Amid a year marred with argument and division, it might seem surprising that a thousand-mile oil pipeline would become a focal point for controversy.
The Dakota Access Pipeline is a proposed 1,172-mile pipeline that would stretch from North Dakota to Illinois. The purpose of the pipeline was to find a cheaper way to transport oil across the states. A lack of demand for oil in North Dakota had lead to a supply build-up that would not be profitable without a cheaper mode of transportation.
However, environmental activists claimed that such a pipeline was susceptible to leaks that could spill into rivers. Skeptics, on the other hand, believed the pipeline was just another project passed by lawmakers to pay off political favors. The issue was, indeed, one of division, but nothing would prepare the contracted energy companies for what was about to ensue.
The Standing Rock Sioux Tribe has been at the receiving end of government greed since the 19th century’s Gilded Age. Eager for newly discovered gold, the U.S. government pushed a Sioux War in order to obtain Native American lands. The ensuing Indian loss led to a downward spiral for the Standing Rock tribe. Assimilation was forced onto the Native Americans as many were beaten — sometimes literally — away from their nomadic culture into a Christian culture characterized by strictness and obedience.
The people of Standing Rock had tried time and time again to fight federal government policies, but progress seemed distant. What would soon occur with the construction of the Dakota Access Pipeline struck a fiery chord in the hearts of Native Americans across the country.
When dealing with historical lands — like Native American Reservations — the federal government must, by law, first consult with Native American leaders on the land before exercising eminent domain. Although the federal government claimed to have done this with Standing Rock, a majority of the tribe claims that the talks barely resemble what the government attests the tribes were informed of.
Standing Rock’s reservation holds historical sites and burial grounds holy to their people and stands near the tribe’s drinking source: the Mississippi River. It’s unlikely that the tribe would agree with the federal government to support a policy that could put all of this in jeopardy.
Yet construction continued. It was a metaphorical spit in the face to Native Americans across the country.
The idea of creating lofty deals with Native Americans to take their lands had been the basis of historical grievances as notorious as the Indian Removal Act and the Trail of Tears. But it became clear that the Native American spirit, which had been tested time and time again, would not flicker. Protests began in April. According to BBC News, this became the largest gathering of Native Americans in the last hundred years.
Despite the violence of police on nonviolent protesters, despite the endurance of hundreds of years of oppression, Native Americans from tribes across the country risked their jobs and safety to stand up for one tribe’s land. On Dec. 4, the U.S. Army Corps of Engineers announced that it would halt the pipeline construction, an environmental impact review would be conducted and alternative routes would be explored. Thanks to the powerful protest of thousands, their voices were finally heard.

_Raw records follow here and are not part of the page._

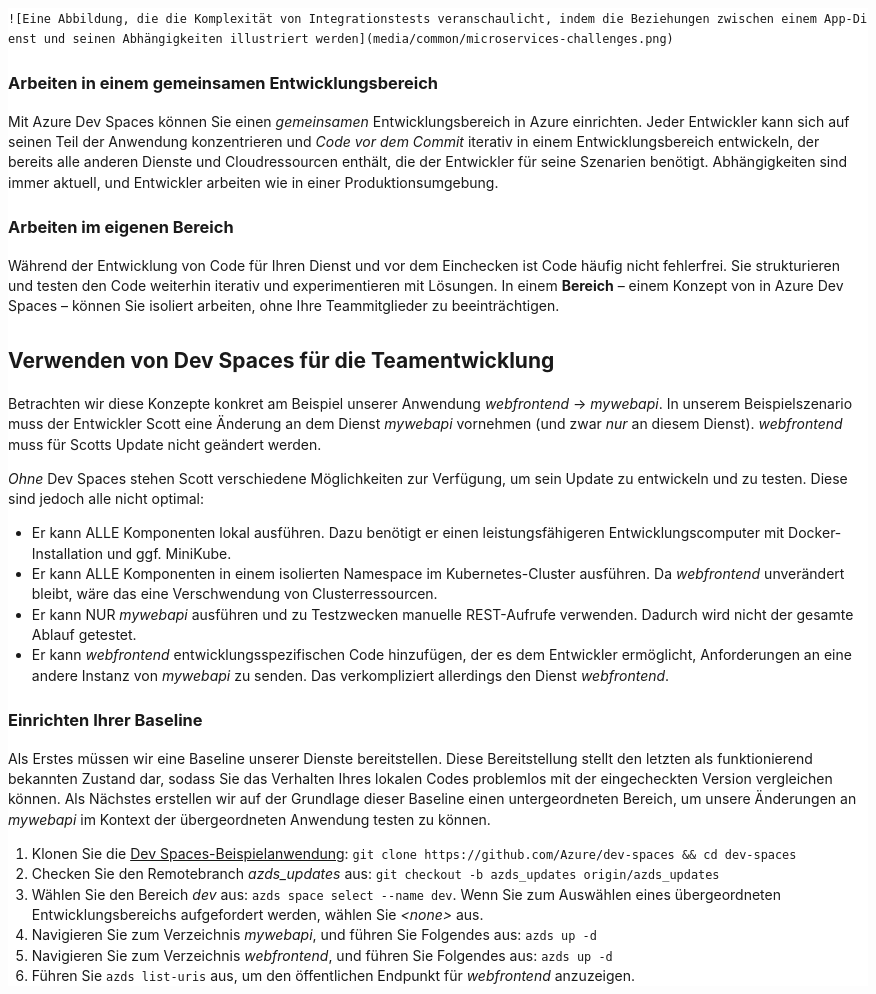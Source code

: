     ![Eine Abbildung, die die Komplexität von Integrationstests veranschaulicht, indem die Beziehungen zwischen einem App-Dienst und seinen Abhängigkeiten illustriert werden](media/common/microservices-challenges.png)

### <a name="work-in-a-shared-dev-space"></a>Arbeiten in einem gemeinsamen Entwicklungsbereich
Mit Azure Dev Spaces können Sie einen *gemeinsamen* Entwicklungsbereich in Azure einrichten. Jeder Entwickler kann sich auf seinen Teil der Anwendung konzentrieren und *Code vor dem Commit* iterativ in einem Entwicklungsbereich entwickeln, der bereits alle anderen Dienste und Cloudressourcen enthält, die der Entwickler für seine Szenarien benötigt. Abhängigkeiten sind immer aktuell, und Entwickler arbeiten wie in einer Produktionsumgebung.

### <a name="work-in-your-own-space"></a>Arbeiten im eigenen Bereich
Während der Entwicklung von Code für Ihren Dienst und vor dem Einchecken ist Code häufig nicht fehlerfrei. Sie strukturieren und testen den Code weiterhin iterativ und experimentieren mit Lösungen. In einem **Bereich** – einem Konzept von in Azure Dev Spaces – können Sie isoliert arbeiten, ohne Ihre Teammitglieder zu beeinträchtigen.

## <a name="use-dev-spaces-for-team-development"></a>Verwenden von Dev Spaces für die Teamentwicklung
Betrachten wir diese Konzepte konkret am Beispiel unserer Anwendung *webfrontend* -> *mywebapi*. In unserem Beispielszenario muss der Entwickler Scott eine Änderung an dem Dienst *mywebapi* vornehmen (und zwar *nur* an diesem Dienst). *webfrontend* muss für Scotts Update nicht geändert werden.

_Ohne_ Dev Spaces stehen Scott verschiedene Möglichkeiten zur Verfügung, um sein Update zu entwickeln und zu testen. Diese sind jedoch alle nicht optimal:
* Er kann ALLE Komponenten lokal ausführen. Dazu benötigt er einen leistungsfähigeren Entwicklungscomputer mit Docker-Installation und ggf. MiniKube.
* Er kann ALLE Komponenten in einem isolierten Namespace im Kubernetes-Cluster ausführen. Da *webfrontend* unverändert bleibt, wäre das eine Verschwendung von Clusterressourcen.
* Er kann NUR *mywebapi* ausführen und zu Testzwecken manuelle REST-Aufrufe verwenden. Dadurch wird nicht der gesamte Ablauf getestet.
* Er kann *webfrontend* entwicklungsspezifischen Code hinzufügen, der es dem Entwickler ermöglicht, Anforderungen an eine andere Instanz von *mywebapi* zu senden. Das verkompliziert allerdings den Dienst *webfrontend*.

### <a name="set-up-your-baseline"></a>Einrichten Ihrer Baseline
Als Erstes müssen wir eine Baseline unserer Dienste bereitstellen. Diese Bereitstellung stellt den letzten als funktionierend bekannten Zustand dar, sodass Sie das Verhalten Ihres lokalen Codes problemlos mit der eingecheckten Version vergleichen können. Als Nächstes erstellen wir auf der Grundlage dieser Baseline einen untergeordneten Bereich, um unsere Änderungen an *mywebapi* im Kontext der übergeordneten Anwendung testen zu können.

1. Klonen Sie die [Dev Spaces-Beispielanwendung](https://github.com/Azure/dev-spaces): `git clone https://github.com/Azure/dev-spaces && cd dev-spaces`
1. Checken Sie den Remotebranch *azds_updates* aus: `git checkout -b azds_updates origin/azds_updates`
1. Wählen Sie den Bereich _dev_ aus: `azds space select --name dev`. Wenn Sie zum Auswählen eines übergeordneten Entwicklungsbereichs aufgefordert werden, wählen Sie _\<none\>_ aus.
1. Navigieren Sie zum Verzeichnis _mywebapi_, und führen Sie Folgendes aus: `azds up -d`
1. Navigieren Sie zum Verzeichnis _webfrontend_, und führen Sie Folgendes aus: `azds up -d`
1. Führen Sie `azds list-uris` aus, um den öffentlichen Endpunkt für _webfrontend_ anzuzeigen.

As the country was experiencing one of the greatest political divisions in history, for many people, the Standing Rock protest became a story of unification. People from all walks of life united in an effort to protest Standing Rock. It showed a brief glimmer of what the best of humanity could bring to the world when united.
Sireesh is a 16-year-old junior at Chattahoochee High School.
This story was created by the #VOXInvestigates team and published at VOXAtl.com, Atlanta’s home for uncensored teen publishing and self-expression. For more about the nonprofit VOX, visit www.voxatl.org.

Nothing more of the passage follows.